- Provided entries:
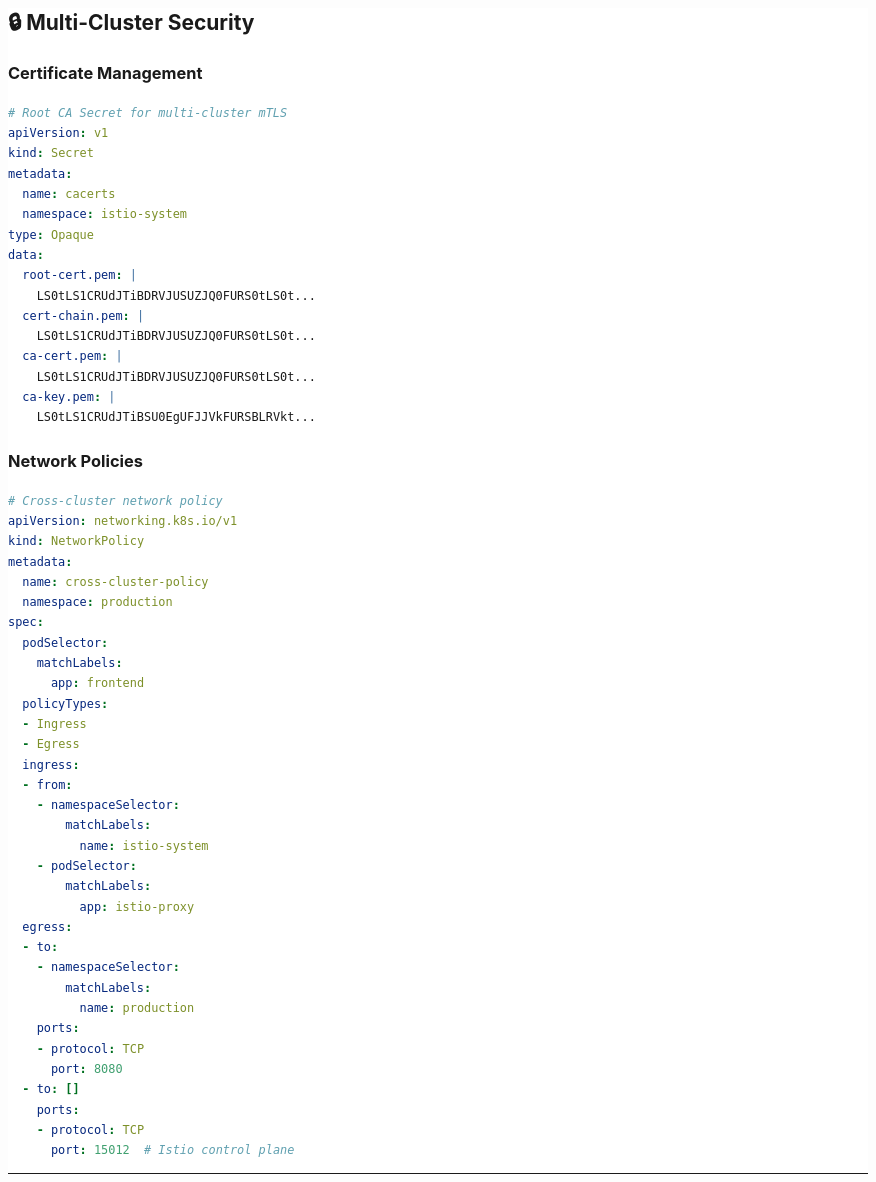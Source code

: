 
## 🔒 **Multi-Cluster Security**

### Certificate Management

```yaml
# Root CA Secret for multi-cluster mTLS
apiVersion: v1
kind: Secret
metadata:
  name: cacerts
  namespace: istio-system
type: Opaque
data:
  root-cert.pem: |
    LS0tLS1CRUdJTiBDRVJUSUZJQ0FURS0tLS0t...
  cert-chain.pem: |
    LS0tLS1CRUdJTiBDRVJUSUZJQ0FURS0tLS0t...
  ca-cert.pem: |
    LS0tLS1CRUdJTiBDRVJUSUZJQ0FURS0tLS0t...
  ca-key.pem: |
    LS0tLS1CRUdJTiBSU0EgUFJJVkFURSBLRVkt...
```

### Network Policies

```yaml
# Cross-cluster network policy
apiVersion: networking.k8s.io/v1
kind: NetworkPolicy
metadata:
  name: cross-cluster-policy
  namespace: production
spec:
  podSelector:
    matchLabels:
      app: frontend
  policyTypes:
  - Ingress
  - Egress
  ingress:
  - from:
    - namespaceSelector:
        matchLabels:
          name: istio-system
    - podSelector:
        matchLabels:
          app: istio-proxy
  egress:
  - to:
    - namespaceSelector:
        matchLabels:
          name: production
    ports:
    - protocol: TCP
      port: 8080
  - to: []
    ports:
    - protocol: TCP
      port: 15012  # Istio control plane
```

---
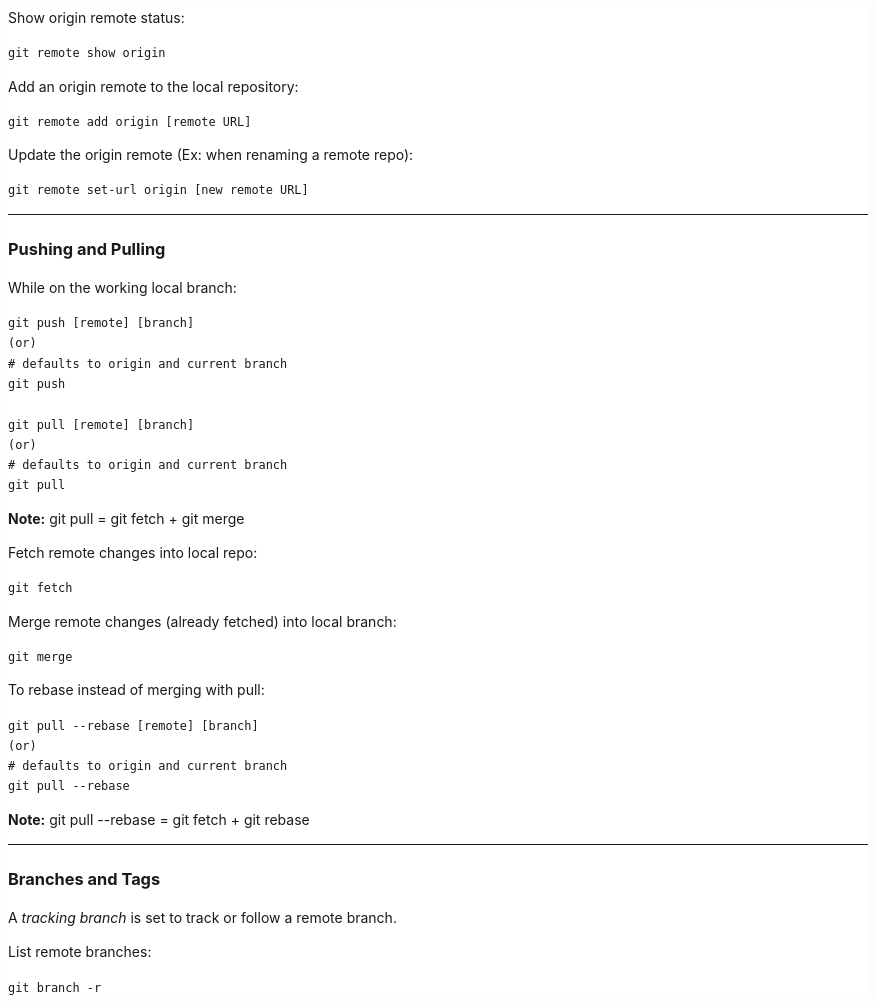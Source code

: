 Show origin remote status:

	git remote show origin

Add an origin remote to the local repository:

	git remote add origin [remote URL]

Update the origin remote (Ex: when renaming a remote repo):

	git remote set-url origin [new remote URL]

---
### Pushing and Pulling

While on the working local branch:

	git push [remote] [branch]
	(or)
	# defaults to origin and current branch
	git push

	git pull [remote] [branch]
	(or)
	# defaults to origin and current branch
	git pull

**Note:** git pull = git fetch + git merge

Fetch remote changes into local repo:

	git fetch

Merge remote changes (already fetched) into local branch:

	git merge

To rebase instead of merging with pull:

	git pull --rebase [remote] [branch]
	(or)
	# defaults to origin and current branch
	git pull --rebase

**Note:** git pull --rebase = git fetch + git rebase

---
### Branches and Tags

A *tracking branch* is set to track or follow a remote branch.

List remote branches:

	git branch -r
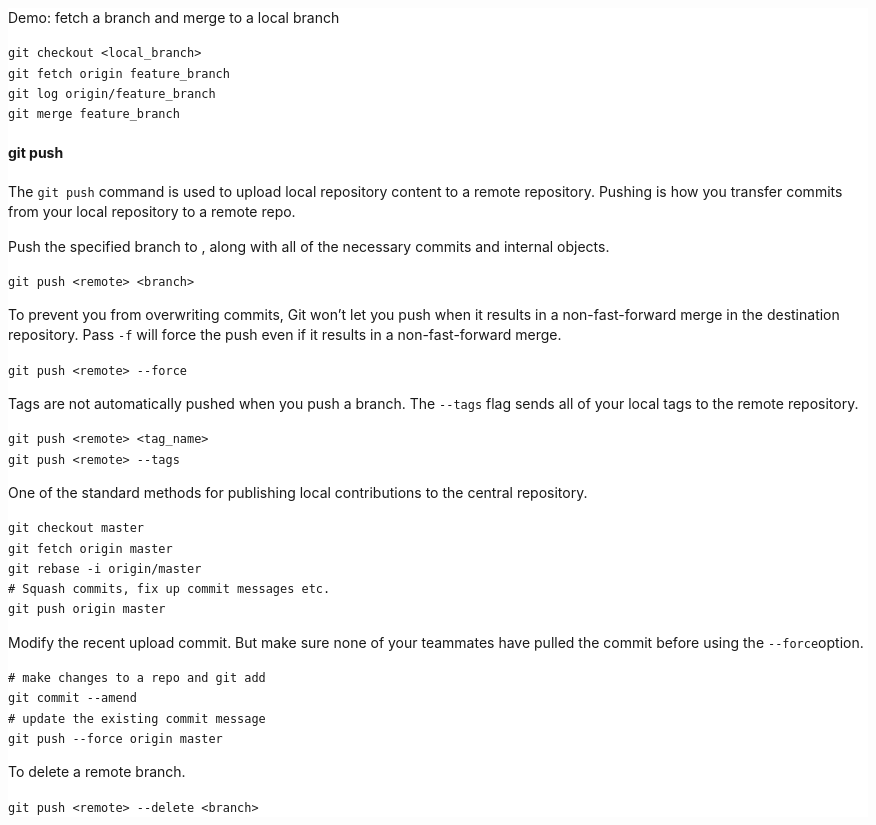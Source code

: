 Demo: fetch a branch and merge to a local branch

```shell
git checkout <local_branch>
git fetch origin feature_branch
git log origin/feature_branch
git merge feature_branch
```

#### git push

The `git push` command is used to upload local repository content to a remote repository. Pushing is how you transfer commits from your local repository to a remote repo.

Push the specified branch to <remote>, along with all of the necessary commits and internal objects. 

```shell
git push <remote> <branch>
```

To prevent you from overwriting commits, Git won’t let you push when it results in a non-fast-forward merge in the destination repository. Pass `-f` will force the push even if it results in a non-fast-forward merge.

```shell
git push <remote> --force
```

Tags are not automatically pushed when you push a branch. The `--tags` flag sends all of your local tags to the remote repository.

```shell
git push <remote> <tag_name>
git push <remote> --tags
```

One of the standard methods for publishing local contributions to the central repository. 

```shell
git checkout master
git fetch origin master
git rebase -i origin/master
# Squash commits, fix up commit messages etc.
git push origin master
```

Modify the recent upload commit. But make sure none of your teammates have pulled the commit before using the `--force`option.

```shell
# make changes to a repo and git add
git commit --amend
# update the existing commit message
git push --force origin master
```

To delete a remote branch.

```shell
git push <remote> --delete <branch>
```
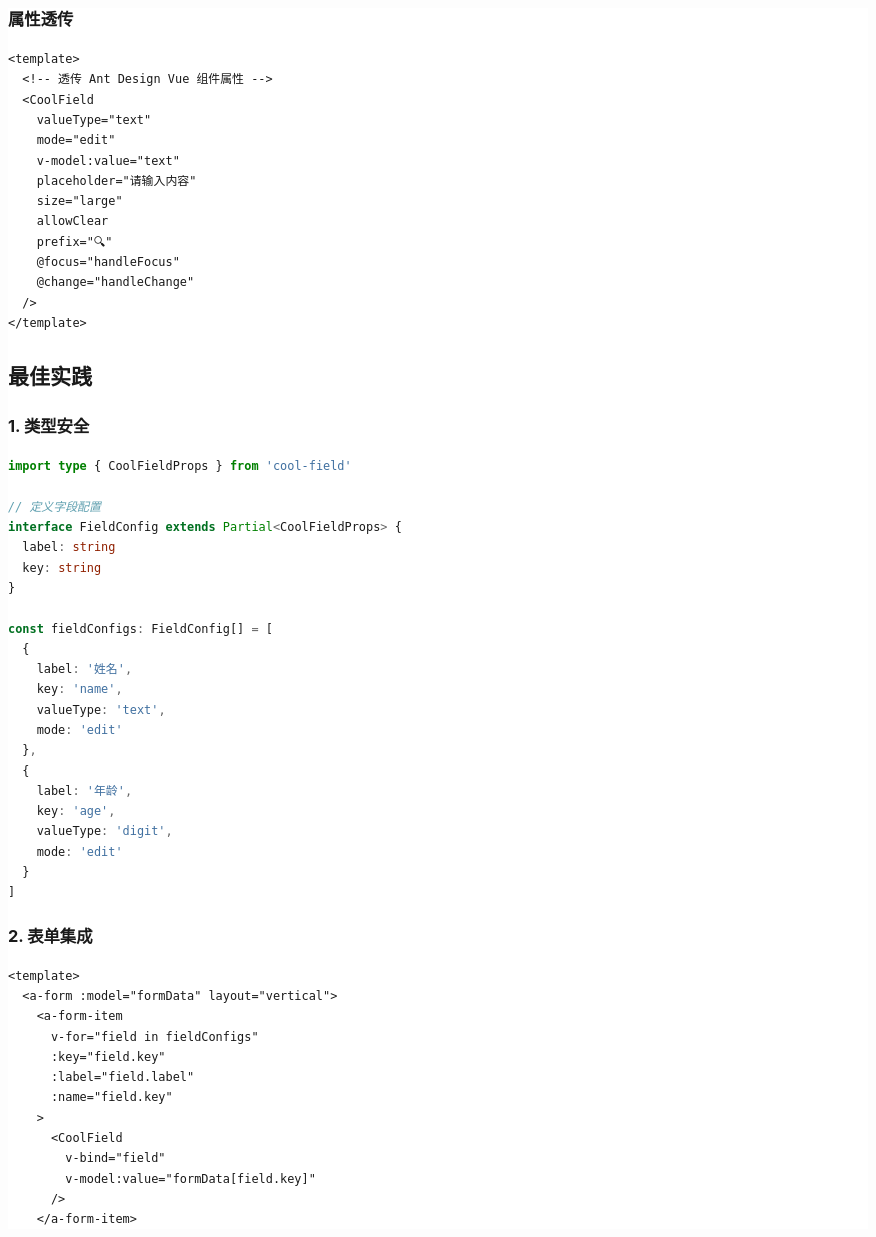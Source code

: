 ### 属性透传

```vue
<template>
  <!-- 透传 Ant Design Vue 组件属性 -->
  <CoolField 
    valueType="text" 
    mode="edit" 
    v-model:value="text"
    placeholder="请输入内容"
    size="large"
    allowClear
    prefix="🔍"
    @focus="handleFocus"
    @change="handleChange"
  />
</template>
```

## 最佳实践

### 1. 类型安全

```typescript
import type { CoolFieldProps } from 'cool-field'

// 定义字段配置
interface FieldConfig extends Partial<CoolFieldProps> {
  label: string
  key: string
}

const fieldConfigs: FieldConfig[] = [
  {
    label: '姓名',
    key: 'name',
    valueType: 'text',
    mode: 'edit'
  },
  {
    label: '年龄',
    key: 'age',
    valueType: 'digit',
    mode: 'edit'
  }
]
```

### 2. 表单集成

```vue
<template>
  <a-form :model="formData" layout="vertical">
    <a-form-item 
      v-for="field in fieldConfigs" 
      :key="field.key"
      :label="field.label"
      :name="field.key"
    >
      <CoolField 
        v-bind="field"
        v-model:value="formData[field.key]"
      />
    </a-form-item>
```
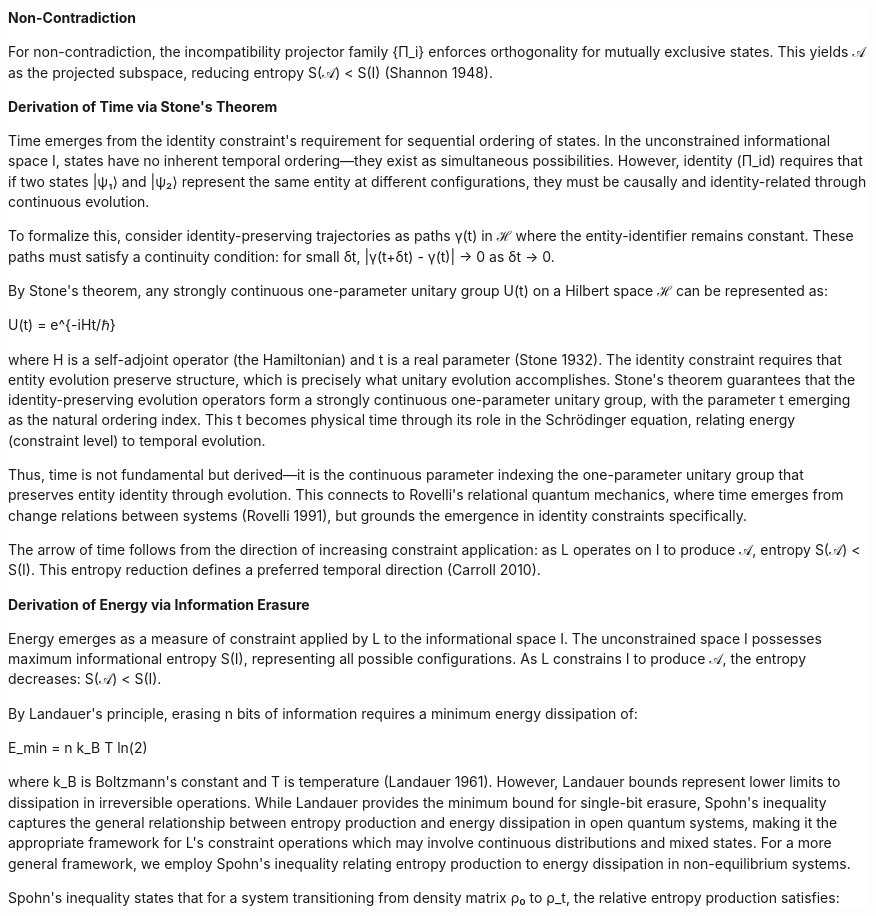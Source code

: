**Non-Contradiction**

For non-contradiction, the incompatibility projector family {Π_i} enforces orthogonality for mutually exclusive states. This yields 𝒜 as the projected subspace, reducing entropy S(𝒜) < S(I) (Shannon 1948).

**Derivation of Time via Stone's Theorem**

Time emerges from the identity constraint's requirement for sequential ordering of states. In the unconstrained informational space I, states have no inherent temporal ordering—they exist as simultaneous possibilities. However, identity (Π_id) requires that if two states |ψ₁⟩ and |ψ₂⟩ represent the same entity at different configurations, they must be causally and identity-related through continuous evolution.

To formalize this, consider identity-preserving trajectories as paths γ(t) in ℋ where the entity-identifier remains constant. These paths must satisfy a continuity condition: for small δt, |γ(t+δt) - γ(t)| → 0 as δt → 0. 

By Stone's theorem, any strongly continuous one-parameter unitary group U(t) on a Hilbert space ℋ can be represented as:

U(t) = e^{-iHt/ℏ}

where H is a self-adjoint operator (the Hamiltonian) and t is a real parameter (Stone 1932). The identity constraint requires that entity evolution preserve structure, which is precisely what unitary evolution accomplishes. Stone's theorem guarantees that the identity-preserving evolution operators form a strongly continuous one-parameter unitary group, with the parameter t emerging as the natural ordering index. This t becomes physical time through its role in the Schrödinger equation, relating energy (constraint level) to temporal evolution.

Thus, time is not fundamental but derived—it is the continuous parameter indexing the one-parameter unitary group that preserves entity identity through evolution. This connects to Rovelli's relational quantum mechanics, where time emerges from change relations between systems (Rovelli 1991), but grounds the emergence in identity constraints specifically.

The arrow of time follows from the direction of increasing constraint application: as L operates on I to produce 𝒜, entropy S(𝒜) < S(I). This entropy reduction defines a preferred temporal direction (Carroll 2010).

**Derivation of Energy via Information Erasure**

Energy emerges as a measure of constraint applied by L to the informational space I. The unconstrained space I possesses maximum informational entropy S(I), representing all possible configurations. As L constrains I to produce 𝒜, the entropy decreases: S(𝒜) < S(I).

By Landauer's principle, erasing n bits of information requires a minimum energy dissipation of:

E_min = n k_B T ln(2)

where k_B is Boltzmann's constant and T is temperature (Landauer 1961). However, Landauer bounds represent lower limits to dissipation in irreversible operations. While Landauer provides the minimum bound for single-bit erasure, Spohn's inequality captures the general relationship between entropy production and energy dissipation in open quantum systems, making it the appropriate framework for L's constraint operations which may involve continuous distributions and mixed states. For a more general framework, we employ Spohn's inequality relating entropy production to energy dissipation in non-equilibrium systems.

Spohn's inequality states that for a system transitioning from density matrix ρ₀ to ρ_t, the relative entropy production satisfies:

- What needs to be done:
What is the number of lines in this material that hold the string "your"? Answer with that number only.

- Reply:
3